Work to be completed >>
Please copy, word for word, the line that contains "14b. **[CHATBOT WIDGET]**" and every line after it through the end of the records, and nothing more.

START Material shown

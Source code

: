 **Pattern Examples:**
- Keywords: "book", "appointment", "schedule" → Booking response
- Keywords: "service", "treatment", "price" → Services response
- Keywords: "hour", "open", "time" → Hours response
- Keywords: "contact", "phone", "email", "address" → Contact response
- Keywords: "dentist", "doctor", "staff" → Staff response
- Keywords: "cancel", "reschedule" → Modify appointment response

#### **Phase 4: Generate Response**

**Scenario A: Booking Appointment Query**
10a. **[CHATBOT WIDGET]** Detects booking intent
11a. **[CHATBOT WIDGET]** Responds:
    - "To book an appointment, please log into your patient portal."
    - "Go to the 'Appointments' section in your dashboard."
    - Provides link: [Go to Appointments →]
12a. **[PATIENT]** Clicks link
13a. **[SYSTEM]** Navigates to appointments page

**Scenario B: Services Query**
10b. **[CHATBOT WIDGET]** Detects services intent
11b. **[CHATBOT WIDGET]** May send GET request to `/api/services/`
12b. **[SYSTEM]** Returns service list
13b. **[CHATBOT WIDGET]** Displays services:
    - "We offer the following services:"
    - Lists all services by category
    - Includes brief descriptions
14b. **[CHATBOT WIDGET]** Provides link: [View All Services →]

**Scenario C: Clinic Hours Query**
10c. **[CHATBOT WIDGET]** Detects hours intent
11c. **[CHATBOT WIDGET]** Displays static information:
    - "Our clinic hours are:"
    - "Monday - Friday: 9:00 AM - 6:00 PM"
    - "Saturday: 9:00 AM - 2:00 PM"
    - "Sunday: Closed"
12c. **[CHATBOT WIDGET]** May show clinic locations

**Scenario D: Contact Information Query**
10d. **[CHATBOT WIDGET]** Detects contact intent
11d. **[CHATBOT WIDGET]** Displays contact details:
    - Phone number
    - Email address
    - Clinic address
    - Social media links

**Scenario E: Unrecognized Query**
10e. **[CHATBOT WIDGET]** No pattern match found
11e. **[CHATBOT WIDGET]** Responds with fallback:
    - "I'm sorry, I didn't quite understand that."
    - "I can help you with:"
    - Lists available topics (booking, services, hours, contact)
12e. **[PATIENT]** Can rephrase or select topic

END Material shown

Response >>
14b. **[CHATBOT WIDGET]** Provides link: [View All Services →]

**Scenario C: Clinic Hours Query**
10c. **[CHATBOT WIDGET]** Detects hours intent
11c. **[CHATBOT WIDGET]** Displays static information:
    - "Our clinic hours are:"
    - "Monday - Friday: 9:00 AM - 6:00 PM"
    - "Saturday: 9:00 AM - 2:00 PM"
    - "Sunday: Closed"
12c. **[CHATBOT WIDGET]** May show clinic locations

**Scenario D: Contact Information Query**
10d. **[CHATBOT WIDGET]** Detects contact intent
11d. **[CHATBOT WIDGET]** Displays contact details:
    - Phone number
    - Email address
    - Clinic address
    - Social media links

**Scenario E: Unrecognized Query**
10e. **[CHATBOT WIDGET]** No pattern match found
11e. **[CHATBOT WIDGET]** Responds with fallback:
    - "I'm sorry, I didn't quite understand that."
    - "I can help you with:"
    - Lists available topics (booking, services, hours, contact)
12e. **[PATIENT]** Can rephrase or select topic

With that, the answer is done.